Task prompt: Find every line in the records below that holds the word "settings", and copy each one.

BEGIN Data listing

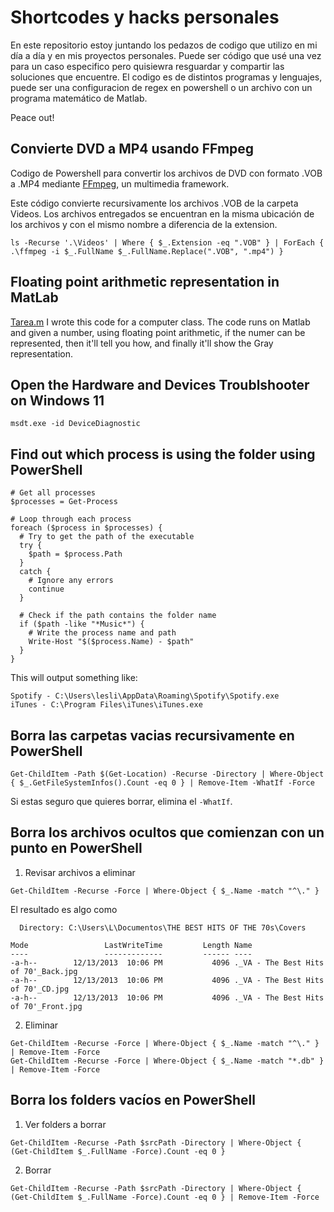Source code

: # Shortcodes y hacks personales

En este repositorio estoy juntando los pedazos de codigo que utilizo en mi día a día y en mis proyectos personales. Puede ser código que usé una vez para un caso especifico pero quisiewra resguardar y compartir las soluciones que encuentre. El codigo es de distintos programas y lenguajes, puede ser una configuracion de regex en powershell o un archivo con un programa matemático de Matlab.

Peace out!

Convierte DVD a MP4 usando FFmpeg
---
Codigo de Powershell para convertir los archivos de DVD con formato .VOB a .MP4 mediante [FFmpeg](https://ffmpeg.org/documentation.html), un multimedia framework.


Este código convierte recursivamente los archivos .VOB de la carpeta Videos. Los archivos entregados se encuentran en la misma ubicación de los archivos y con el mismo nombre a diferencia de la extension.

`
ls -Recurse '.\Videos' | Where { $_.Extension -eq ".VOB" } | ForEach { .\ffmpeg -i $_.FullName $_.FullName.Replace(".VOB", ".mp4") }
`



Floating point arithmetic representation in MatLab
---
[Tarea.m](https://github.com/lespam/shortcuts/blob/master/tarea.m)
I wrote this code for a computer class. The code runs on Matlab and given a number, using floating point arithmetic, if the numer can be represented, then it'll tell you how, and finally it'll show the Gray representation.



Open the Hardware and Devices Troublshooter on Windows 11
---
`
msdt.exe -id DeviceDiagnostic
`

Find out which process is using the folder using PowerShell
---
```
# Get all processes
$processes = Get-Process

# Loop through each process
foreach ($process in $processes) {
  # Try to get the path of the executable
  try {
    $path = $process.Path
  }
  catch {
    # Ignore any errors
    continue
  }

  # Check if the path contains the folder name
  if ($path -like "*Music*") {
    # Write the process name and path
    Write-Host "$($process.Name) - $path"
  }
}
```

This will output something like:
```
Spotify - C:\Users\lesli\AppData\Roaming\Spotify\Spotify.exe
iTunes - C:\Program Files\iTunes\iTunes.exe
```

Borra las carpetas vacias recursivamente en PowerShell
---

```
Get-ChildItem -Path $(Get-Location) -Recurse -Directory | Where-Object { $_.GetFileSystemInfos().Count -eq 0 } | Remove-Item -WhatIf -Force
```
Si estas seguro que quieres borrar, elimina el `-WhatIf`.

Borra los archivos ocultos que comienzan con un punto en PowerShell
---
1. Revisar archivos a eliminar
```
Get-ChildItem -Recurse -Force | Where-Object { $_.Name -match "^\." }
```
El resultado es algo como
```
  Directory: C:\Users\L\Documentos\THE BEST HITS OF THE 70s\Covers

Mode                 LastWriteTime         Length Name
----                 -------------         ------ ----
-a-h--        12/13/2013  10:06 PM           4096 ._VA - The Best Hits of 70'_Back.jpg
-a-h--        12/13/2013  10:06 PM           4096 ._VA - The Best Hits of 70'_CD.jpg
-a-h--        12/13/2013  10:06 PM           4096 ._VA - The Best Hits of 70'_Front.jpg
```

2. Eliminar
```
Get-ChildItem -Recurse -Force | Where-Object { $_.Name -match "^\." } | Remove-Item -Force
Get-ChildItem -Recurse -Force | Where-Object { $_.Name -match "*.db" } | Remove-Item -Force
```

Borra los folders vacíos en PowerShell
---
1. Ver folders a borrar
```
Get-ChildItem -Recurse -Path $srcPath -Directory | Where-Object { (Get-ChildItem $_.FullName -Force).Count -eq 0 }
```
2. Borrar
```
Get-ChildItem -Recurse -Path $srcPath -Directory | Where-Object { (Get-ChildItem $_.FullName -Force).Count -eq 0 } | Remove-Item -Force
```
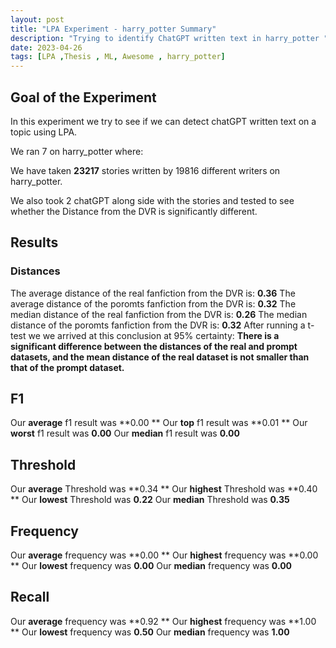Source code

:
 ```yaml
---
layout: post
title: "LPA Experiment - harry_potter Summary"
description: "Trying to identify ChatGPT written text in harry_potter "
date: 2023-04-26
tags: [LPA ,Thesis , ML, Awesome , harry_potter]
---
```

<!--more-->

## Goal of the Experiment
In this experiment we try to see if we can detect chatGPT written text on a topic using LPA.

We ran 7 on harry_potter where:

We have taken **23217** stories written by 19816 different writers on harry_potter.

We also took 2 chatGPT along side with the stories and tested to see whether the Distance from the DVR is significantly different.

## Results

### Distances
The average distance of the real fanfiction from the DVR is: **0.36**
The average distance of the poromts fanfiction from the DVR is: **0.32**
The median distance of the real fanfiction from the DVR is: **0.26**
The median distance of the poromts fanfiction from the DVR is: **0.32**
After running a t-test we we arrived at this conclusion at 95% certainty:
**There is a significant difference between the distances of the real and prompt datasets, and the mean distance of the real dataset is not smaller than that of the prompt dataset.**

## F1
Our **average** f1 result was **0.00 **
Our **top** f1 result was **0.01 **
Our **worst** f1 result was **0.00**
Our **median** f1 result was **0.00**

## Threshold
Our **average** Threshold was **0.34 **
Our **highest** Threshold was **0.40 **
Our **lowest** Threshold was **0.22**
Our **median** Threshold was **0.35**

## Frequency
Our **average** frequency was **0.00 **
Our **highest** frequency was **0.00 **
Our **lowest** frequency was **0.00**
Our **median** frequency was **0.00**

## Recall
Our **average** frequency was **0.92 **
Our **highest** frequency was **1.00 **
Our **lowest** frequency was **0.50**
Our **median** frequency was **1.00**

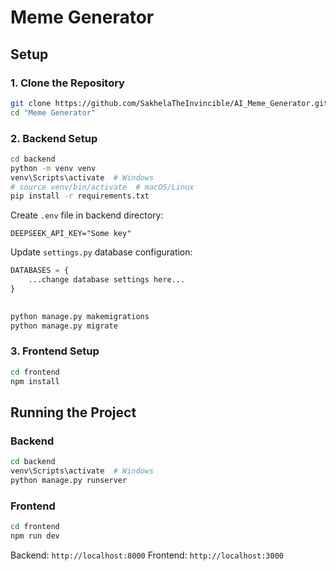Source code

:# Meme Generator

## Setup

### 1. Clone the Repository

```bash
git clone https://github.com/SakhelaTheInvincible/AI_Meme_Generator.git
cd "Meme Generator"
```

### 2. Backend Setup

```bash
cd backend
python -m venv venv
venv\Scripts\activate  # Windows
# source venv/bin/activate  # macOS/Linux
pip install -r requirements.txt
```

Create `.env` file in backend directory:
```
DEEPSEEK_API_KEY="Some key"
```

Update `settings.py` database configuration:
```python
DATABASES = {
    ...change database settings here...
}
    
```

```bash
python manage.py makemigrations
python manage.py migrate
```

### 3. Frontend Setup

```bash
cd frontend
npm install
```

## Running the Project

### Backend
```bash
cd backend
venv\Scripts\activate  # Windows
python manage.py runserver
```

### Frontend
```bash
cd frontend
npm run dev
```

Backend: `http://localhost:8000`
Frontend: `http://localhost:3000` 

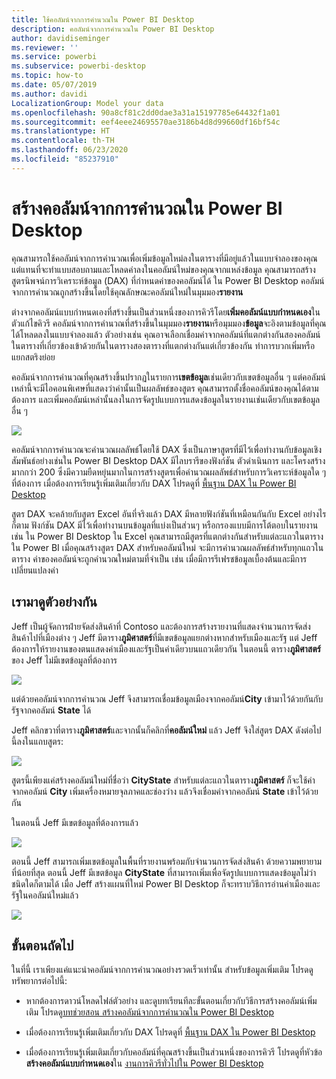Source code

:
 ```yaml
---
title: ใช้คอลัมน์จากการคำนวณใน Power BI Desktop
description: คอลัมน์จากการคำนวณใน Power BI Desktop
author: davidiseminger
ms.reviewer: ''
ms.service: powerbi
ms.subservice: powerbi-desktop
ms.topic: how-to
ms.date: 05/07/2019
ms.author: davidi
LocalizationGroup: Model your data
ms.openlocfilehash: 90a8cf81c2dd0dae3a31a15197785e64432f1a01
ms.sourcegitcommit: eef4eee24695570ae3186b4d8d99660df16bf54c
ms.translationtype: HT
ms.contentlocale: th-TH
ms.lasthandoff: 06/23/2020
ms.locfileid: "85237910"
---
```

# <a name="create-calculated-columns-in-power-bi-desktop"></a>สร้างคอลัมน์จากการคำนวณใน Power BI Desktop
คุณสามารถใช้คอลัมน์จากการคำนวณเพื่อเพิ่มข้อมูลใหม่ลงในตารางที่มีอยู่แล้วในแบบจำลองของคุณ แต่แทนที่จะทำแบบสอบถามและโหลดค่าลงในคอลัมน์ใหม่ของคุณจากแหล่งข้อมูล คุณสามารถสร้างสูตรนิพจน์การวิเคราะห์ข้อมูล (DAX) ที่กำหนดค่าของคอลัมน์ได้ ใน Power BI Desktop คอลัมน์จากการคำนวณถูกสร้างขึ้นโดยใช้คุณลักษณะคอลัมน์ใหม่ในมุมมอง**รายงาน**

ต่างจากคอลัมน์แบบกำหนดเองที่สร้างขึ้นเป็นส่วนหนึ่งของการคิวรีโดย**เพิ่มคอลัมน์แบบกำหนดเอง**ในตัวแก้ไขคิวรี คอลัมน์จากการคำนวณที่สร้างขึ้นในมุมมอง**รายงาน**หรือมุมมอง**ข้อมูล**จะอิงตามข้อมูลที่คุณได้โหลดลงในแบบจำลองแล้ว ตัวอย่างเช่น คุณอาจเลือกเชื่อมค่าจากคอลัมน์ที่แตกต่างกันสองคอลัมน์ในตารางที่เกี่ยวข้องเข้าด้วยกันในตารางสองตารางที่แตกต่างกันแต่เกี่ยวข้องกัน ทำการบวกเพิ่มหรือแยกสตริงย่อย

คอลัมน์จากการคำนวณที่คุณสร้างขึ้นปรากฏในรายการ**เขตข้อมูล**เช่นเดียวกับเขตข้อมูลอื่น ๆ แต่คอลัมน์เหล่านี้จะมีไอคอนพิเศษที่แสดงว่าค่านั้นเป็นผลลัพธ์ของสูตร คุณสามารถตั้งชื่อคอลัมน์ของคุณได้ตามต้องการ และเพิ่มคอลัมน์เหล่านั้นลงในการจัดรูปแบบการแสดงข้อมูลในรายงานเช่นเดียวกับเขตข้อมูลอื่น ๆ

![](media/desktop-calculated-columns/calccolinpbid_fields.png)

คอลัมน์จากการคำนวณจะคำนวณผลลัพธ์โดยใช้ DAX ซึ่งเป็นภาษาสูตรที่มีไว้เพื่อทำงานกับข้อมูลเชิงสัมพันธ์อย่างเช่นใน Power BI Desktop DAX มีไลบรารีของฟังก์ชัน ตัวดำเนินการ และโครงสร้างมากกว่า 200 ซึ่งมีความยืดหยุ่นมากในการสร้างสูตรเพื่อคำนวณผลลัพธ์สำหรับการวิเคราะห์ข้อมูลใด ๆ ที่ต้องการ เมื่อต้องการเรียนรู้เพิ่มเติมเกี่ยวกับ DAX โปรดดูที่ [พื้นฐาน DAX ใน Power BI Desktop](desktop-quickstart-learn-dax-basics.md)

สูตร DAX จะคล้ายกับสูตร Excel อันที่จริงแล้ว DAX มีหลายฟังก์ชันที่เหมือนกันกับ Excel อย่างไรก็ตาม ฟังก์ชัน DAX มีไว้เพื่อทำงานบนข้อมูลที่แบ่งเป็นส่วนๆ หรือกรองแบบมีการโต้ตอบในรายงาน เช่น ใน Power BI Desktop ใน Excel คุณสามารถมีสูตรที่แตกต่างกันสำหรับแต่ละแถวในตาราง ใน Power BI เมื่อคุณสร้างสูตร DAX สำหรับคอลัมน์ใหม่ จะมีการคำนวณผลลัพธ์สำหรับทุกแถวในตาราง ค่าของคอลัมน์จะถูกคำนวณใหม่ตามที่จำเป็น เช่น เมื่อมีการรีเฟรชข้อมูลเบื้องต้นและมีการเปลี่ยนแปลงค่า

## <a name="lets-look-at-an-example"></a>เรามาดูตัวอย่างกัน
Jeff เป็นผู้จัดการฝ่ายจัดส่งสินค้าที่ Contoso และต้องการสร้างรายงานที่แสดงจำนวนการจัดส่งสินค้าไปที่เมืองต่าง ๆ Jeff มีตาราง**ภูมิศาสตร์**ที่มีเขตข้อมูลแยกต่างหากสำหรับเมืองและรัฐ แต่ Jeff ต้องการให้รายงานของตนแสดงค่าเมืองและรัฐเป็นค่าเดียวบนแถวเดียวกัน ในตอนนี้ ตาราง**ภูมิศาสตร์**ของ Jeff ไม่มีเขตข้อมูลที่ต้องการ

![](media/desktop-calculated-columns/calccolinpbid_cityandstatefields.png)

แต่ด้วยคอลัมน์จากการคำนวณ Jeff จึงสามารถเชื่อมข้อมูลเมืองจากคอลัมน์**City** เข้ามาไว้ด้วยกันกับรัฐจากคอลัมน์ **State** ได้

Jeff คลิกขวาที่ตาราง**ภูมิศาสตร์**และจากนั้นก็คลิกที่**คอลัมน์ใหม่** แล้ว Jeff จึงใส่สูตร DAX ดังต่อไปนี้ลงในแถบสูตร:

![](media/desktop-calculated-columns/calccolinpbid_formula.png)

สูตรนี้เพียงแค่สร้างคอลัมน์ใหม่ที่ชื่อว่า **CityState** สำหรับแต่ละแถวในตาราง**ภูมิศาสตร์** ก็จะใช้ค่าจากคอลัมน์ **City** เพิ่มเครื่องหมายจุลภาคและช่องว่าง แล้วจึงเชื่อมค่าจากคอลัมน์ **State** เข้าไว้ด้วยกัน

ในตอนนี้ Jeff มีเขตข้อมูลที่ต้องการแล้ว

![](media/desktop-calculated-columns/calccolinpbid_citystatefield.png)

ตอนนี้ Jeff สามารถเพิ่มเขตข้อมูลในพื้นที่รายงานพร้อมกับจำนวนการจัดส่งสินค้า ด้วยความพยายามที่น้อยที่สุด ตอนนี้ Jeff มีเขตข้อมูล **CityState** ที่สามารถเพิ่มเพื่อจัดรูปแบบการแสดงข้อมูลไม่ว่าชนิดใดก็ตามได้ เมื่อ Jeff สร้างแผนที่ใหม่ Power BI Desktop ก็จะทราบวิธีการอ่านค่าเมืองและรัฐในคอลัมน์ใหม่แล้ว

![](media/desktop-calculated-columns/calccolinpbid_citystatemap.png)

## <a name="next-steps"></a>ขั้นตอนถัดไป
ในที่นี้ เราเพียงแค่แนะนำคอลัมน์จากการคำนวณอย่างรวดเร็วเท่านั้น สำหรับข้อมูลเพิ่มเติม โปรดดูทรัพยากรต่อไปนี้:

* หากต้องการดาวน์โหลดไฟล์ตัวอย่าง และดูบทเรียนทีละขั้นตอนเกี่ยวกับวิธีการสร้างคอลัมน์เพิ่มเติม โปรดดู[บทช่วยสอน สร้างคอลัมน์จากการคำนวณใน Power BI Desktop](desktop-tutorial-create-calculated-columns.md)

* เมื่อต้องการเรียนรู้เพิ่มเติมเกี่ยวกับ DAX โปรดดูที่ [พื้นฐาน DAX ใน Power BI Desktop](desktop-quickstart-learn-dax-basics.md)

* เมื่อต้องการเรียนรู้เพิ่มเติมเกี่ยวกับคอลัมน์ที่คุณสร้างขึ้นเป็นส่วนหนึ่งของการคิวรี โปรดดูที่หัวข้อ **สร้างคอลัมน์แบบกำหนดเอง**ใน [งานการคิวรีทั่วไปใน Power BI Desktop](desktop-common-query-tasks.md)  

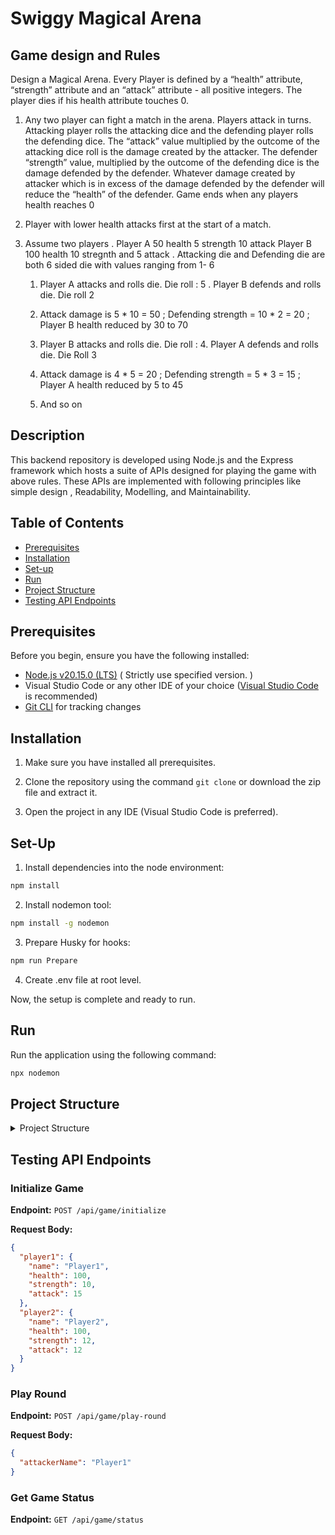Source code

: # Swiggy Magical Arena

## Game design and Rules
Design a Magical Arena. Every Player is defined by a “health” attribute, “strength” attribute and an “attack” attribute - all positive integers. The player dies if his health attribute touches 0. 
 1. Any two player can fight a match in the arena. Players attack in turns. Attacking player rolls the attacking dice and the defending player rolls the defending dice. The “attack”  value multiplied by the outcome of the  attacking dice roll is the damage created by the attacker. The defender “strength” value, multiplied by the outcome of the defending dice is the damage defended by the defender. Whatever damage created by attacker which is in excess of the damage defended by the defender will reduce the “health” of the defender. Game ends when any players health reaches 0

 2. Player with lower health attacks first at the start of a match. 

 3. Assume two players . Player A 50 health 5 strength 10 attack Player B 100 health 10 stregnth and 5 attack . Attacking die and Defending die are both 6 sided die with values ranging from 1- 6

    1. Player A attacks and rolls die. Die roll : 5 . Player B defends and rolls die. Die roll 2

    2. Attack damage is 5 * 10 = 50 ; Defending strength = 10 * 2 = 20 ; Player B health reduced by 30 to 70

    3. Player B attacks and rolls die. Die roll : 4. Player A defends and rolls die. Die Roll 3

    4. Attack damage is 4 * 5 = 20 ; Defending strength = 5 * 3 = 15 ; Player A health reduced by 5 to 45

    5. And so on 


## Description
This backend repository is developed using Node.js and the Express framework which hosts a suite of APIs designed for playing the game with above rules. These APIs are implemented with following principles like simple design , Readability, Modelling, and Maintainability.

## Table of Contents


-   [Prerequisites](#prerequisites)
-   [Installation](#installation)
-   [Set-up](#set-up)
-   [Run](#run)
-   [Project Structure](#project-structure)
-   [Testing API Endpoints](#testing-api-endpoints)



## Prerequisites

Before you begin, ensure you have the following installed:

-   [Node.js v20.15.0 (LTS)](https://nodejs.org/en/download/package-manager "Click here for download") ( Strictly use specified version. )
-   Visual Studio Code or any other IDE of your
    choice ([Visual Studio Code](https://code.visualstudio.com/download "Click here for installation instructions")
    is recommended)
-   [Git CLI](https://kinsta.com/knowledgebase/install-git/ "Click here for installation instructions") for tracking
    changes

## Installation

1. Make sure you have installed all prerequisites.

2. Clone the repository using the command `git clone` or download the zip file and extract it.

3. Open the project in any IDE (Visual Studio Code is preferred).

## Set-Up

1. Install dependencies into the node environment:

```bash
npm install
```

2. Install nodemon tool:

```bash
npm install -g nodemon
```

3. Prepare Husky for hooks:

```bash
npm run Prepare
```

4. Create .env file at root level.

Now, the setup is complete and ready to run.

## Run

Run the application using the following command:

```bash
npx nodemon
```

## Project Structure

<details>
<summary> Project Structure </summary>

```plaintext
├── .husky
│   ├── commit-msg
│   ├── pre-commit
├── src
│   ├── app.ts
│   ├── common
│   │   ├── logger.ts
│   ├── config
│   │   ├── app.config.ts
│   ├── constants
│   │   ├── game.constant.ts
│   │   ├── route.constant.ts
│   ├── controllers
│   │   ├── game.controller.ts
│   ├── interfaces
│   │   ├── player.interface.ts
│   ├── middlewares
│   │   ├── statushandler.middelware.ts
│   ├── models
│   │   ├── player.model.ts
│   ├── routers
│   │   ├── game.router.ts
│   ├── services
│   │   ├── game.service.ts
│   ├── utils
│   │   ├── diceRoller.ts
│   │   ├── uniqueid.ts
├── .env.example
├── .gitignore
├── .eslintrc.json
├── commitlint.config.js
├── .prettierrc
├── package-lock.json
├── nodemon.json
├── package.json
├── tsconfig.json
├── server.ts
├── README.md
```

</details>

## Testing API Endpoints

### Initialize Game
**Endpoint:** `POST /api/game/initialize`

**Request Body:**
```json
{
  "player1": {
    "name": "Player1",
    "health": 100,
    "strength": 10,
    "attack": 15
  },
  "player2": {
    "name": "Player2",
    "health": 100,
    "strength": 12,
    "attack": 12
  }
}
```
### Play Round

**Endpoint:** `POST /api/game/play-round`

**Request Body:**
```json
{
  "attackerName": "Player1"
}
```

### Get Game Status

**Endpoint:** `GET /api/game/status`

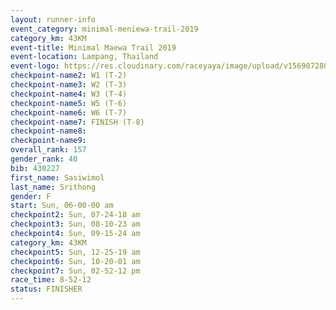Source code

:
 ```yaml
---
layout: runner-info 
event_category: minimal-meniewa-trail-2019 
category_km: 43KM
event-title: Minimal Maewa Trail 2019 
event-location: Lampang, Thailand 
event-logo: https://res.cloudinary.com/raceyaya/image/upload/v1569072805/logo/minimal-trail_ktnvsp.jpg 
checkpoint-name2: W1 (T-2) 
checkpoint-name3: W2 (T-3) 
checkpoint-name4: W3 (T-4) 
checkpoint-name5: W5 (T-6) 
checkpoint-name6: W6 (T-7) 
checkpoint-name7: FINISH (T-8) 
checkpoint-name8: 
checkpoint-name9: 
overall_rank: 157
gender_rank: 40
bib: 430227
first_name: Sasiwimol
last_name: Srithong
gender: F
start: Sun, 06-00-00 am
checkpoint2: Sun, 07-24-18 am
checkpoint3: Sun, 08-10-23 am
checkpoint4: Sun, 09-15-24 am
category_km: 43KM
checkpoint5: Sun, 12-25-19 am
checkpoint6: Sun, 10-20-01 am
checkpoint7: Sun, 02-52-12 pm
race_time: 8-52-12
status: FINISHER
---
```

END Data listing

Your response:
Update `settings.py` database configuration:
    ...change database settings here...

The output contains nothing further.